Josh Schiffrin, chief strategy officer and head of financial risk at Goldman Sachs Global Banking & Markets, said Powell’s press conference this time last week signalled growing concern inside the Fed about the sustainability of employment conditions. While the central bank’s base case remains to hold rates steady and assess incoming data, Schiffrin argued the hurdle for additional cuts may be lower than feared heading into the meeting.

Powell acknowledged that the labour market has continued to cool gradually, but also warned that recent employment data may be overstating underlying job growth. He highlighted what he described as significant downside risk to labour conditions, suggesting the Fed is increasingly sensitive to signs of deterioration rather than overheating.

According to Goldman, this shift in emphasis makes upcoming labour-market data critical for shaping policy expectations.

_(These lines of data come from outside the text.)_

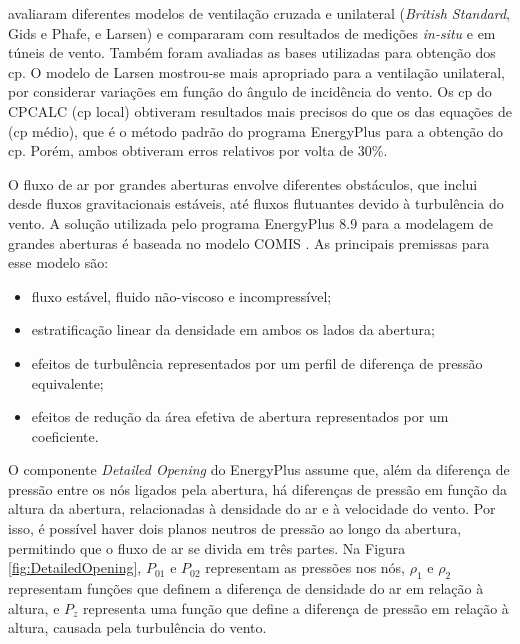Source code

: \documentclass[brazil,hardcopy,openany]{ufscthesis} %
\begin{document}
 avaliaram diferentes modelos de ventilação cruzada e unilateral (\textit{British Standard}, Gids e Phafe, e Larsen) e compararam com resultados de medições \textit{in-situ} e em túneis de vento. Também foram avaliadas as bases utilizadas para obtenção dos \acrshort{cp}. 
O modelo de Larsen mostrou-se mais apropriado para a ventilação unilateral, por considerar variações em função do ângulo de incidência do vento. Os \acrshort{cp} do CPCALC (\acrshort{cp} local) obtiveram resultados mais precisos do que os das equações de  (\acrshort{cp} médio), que é o método padrão do programa EnergyPlus \cite{EnergyPlus2018} para a obtenção do \acrshort{cp}. Porém, ambos obtiveram erros relativos por volta de 30\%.

O fluxo de ar por grandes aberturas envolve diferentes obstáculos, que inclui desde fluxos gravitacionais estáveis, até fluxos flutuantes devido à turbulência do vento. A solução utilizada pelo programa EnergyPlus 8.9 \cite{EnergyPlus2018} para a modelagem de grandes aberturas é baseada no modelo COMIS \cite{Feustel1990}. As principais premissas para esse modelo são:

\begin{itemize}
	\item fluxo estável, fluido não-viscoso e incompressível;
	\item estratificação linear da densidade em ambos os lados da abertura;
	\item efeitos de turbulência representados por um perfil de diferença de pressão equivalente;
	\item efeitos de redução da área efetiva de abertura representados por um coeficiente.
\end{itemize}

O componente \textit{Detailed Opening} do EnergyPlus \cite{EnergyPlus2018} assume que, além da diferença de pressão entre os nós ligados pela abertura, há diferenças de pressão em função da altura da abertura, relacionadas à densidade do ar e à velocidade do vento. Por isso, é possível haver dois planos neutros de pressão ao longo da abertura, permitindo que o fluxo de ar se divida em três partes. 
Na Figura \ref{fig:DetailedOpening}, $P_{01}$ e $P_{02}$ representam as pressões nos nós, $\rho_{1}$ e $\rho_{2}$ representam funções que definem a diferença de densidade do ar em relação à altura, e $P_z$ representa uma função que define a diferença de pressão em relação à altura, causada pela turbulência do vento.
\end{document}

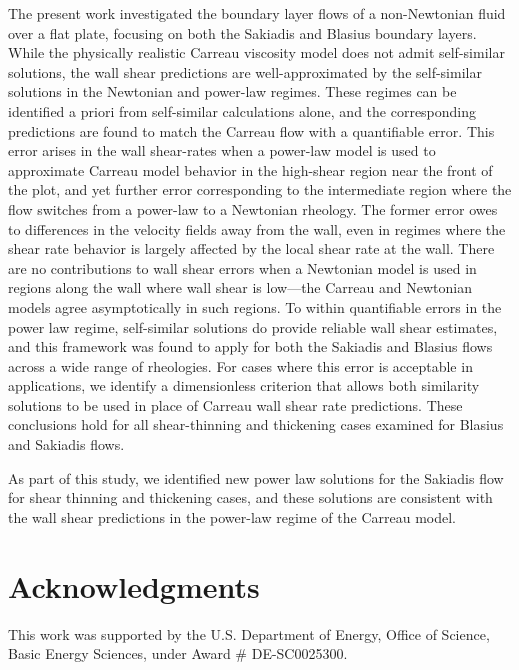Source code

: \documentclass{article}
\begin{document}
The present work investigated the boundary layer flows of a non-Newtonian fluid over a flat plate, focusing on both the Sakiadis and Blasius boundary layers. While the physically realistic Carreau viscosity model does not admit self-similar solutions, the wall shear predictions are well-approximated by the self-similar solutions in the Newtonian and power-law regimes. These regimes can be identified a priori from self-similar calculations alone, and the corresponding predictions are found to match the Carreau flow with a quantifiable error. This error arises in the wall shear-rates when a power-law model is used to approximate Carreau model behavior in the high-shear region near the front of the plot, and yet further error corresponding to the intermediate region where the flow switches from a power-law to a Newtonian rheology. The former error owes to differences in the velocity fields away from the wall, even in regimes where the shear rate behavior is largely affected by the local shear rate at the wall. There are no contributions to wall shear errors when a Newtonian model is used in regions along the wall where wall shear is low---the Carreau and Newtonian models agree asymptotically in such regions. To within quantifiable errors in the power law regime, self-similar solutions do provide reliable wall shear estimates, and this framework was found to apply for both the Sakiadis and Blasius flows across a wide range of rheologies. For cases where this error is acceptable in applications, we identify a dimensionless criterion that allows both similarity solutions to be used in place of Carreau wall shear rate predictions. These conclusions hold for all shear-thinning and thickening cases examined for Blasius and Sakiadis flows.


As part of this study, we identified new power law solutions for the Sakiadis flow for shear thinning and thickening cases, and these solutions are consistent with the wall shear predictions in the power-law regime of the Carreau model.


\section*{Acknowledgments}

This work was supported by the U.S. Department of Energy, Office of Science, Basic Energy Sciences, under Award \# DE-SC0025300.

\end{document}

Schiffrin said the next few employment reports will be a key determinant of whether the Fed resumes easing, with particular focus on the unemployment rate rather than headline payroll gains.

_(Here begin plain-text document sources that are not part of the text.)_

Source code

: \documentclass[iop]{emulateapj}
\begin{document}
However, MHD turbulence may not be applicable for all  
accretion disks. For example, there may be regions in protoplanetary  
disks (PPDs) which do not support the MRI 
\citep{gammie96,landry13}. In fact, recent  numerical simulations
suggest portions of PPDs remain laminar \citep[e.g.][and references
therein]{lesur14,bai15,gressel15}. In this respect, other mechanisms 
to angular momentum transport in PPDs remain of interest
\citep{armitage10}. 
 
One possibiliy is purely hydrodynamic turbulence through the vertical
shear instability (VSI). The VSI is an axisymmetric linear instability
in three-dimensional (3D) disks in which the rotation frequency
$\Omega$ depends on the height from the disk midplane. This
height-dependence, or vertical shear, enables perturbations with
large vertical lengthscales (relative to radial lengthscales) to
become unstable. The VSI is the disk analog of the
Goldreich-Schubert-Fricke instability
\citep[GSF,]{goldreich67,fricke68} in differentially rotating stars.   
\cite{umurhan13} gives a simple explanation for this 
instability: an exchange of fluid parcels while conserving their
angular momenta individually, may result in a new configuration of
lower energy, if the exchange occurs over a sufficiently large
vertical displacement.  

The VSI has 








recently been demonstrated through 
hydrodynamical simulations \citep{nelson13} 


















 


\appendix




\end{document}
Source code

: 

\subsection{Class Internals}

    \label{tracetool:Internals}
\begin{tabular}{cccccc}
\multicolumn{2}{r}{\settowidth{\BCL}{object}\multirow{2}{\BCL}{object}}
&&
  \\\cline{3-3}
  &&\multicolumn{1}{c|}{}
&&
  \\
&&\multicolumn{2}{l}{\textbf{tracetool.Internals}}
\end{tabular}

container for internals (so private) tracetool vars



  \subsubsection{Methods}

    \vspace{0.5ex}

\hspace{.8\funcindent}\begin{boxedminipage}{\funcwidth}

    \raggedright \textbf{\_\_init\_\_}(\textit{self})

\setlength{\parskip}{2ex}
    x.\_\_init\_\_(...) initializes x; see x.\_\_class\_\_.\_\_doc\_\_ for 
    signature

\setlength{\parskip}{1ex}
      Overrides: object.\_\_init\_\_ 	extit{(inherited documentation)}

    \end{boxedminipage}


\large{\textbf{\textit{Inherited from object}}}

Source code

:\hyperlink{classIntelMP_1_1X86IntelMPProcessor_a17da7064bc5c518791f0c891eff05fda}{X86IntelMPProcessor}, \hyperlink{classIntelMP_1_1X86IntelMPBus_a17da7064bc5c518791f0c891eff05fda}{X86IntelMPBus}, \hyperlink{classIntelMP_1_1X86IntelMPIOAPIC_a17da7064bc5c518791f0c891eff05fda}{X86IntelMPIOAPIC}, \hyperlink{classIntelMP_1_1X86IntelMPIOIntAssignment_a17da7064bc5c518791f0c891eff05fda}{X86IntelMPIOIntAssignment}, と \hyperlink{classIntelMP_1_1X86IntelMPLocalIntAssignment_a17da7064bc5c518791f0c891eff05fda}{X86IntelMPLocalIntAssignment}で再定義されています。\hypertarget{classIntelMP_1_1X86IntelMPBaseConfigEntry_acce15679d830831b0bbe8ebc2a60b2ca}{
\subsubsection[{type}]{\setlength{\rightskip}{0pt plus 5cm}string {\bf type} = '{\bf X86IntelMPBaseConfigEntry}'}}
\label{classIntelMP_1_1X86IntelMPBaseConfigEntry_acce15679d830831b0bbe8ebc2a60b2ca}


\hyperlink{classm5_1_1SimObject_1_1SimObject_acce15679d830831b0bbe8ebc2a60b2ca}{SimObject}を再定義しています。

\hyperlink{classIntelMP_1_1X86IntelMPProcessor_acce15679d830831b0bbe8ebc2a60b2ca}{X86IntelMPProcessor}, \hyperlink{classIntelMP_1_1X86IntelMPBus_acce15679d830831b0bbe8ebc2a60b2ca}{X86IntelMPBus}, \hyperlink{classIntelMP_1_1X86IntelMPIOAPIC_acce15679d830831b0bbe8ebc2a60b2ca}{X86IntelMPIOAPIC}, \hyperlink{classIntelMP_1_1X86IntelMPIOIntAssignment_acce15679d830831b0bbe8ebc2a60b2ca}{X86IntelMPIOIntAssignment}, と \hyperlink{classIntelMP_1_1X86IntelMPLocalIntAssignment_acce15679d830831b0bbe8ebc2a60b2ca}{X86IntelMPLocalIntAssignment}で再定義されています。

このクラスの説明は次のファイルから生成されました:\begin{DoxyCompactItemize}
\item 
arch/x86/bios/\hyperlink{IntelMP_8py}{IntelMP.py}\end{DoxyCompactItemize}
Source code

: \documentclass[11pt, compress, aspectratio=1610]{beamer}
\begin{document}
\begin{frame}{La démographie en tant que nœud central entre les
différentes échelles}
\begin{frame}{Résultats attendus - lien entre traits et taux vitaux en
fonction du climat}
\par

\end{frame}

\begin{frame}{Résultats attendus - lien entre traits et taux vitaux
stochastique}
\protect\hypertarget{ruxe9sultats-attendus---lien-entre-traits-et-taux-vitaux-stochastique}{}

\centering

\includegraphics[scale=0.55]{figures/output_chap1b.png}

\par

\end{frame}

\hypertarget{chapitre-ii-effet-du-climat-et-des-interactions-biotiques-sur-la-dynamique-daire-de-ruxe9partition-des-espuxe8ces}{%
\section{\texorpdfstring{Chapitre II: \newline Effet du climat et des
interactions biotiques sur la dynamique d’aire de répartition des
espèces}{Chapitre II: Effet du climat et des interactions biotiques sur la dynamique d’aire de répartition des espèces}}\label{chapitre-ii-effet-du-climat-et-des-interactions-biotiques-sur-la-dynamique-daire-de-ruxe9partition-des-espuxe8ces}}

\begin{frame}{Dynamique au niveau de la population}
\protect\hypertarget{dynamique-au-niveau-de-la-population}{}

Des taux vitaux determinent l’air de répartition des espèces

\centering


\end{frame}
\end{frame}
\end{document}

Looking further ahead, Goldman expects the easing cycle to extend into 2026, with the fed funds target rate potentially falling to 3% or below. That outlook reflects a view that inflation will continue to moderate while labour-market slack builds, giving the Fed room to remove remaining policy restraint.

In rates markets, Schiffrin anticipates a steeper yield curve as short-dated yields adjust lower in response to easier policy, while longer-dated yields remain supported by supply dynamics and term-premium considerations. For the U.S. dollar, this combination of lower rates and curve steepening points to a softer medium-term profile, particularly if labour data confirms the Fed’s growing concerns.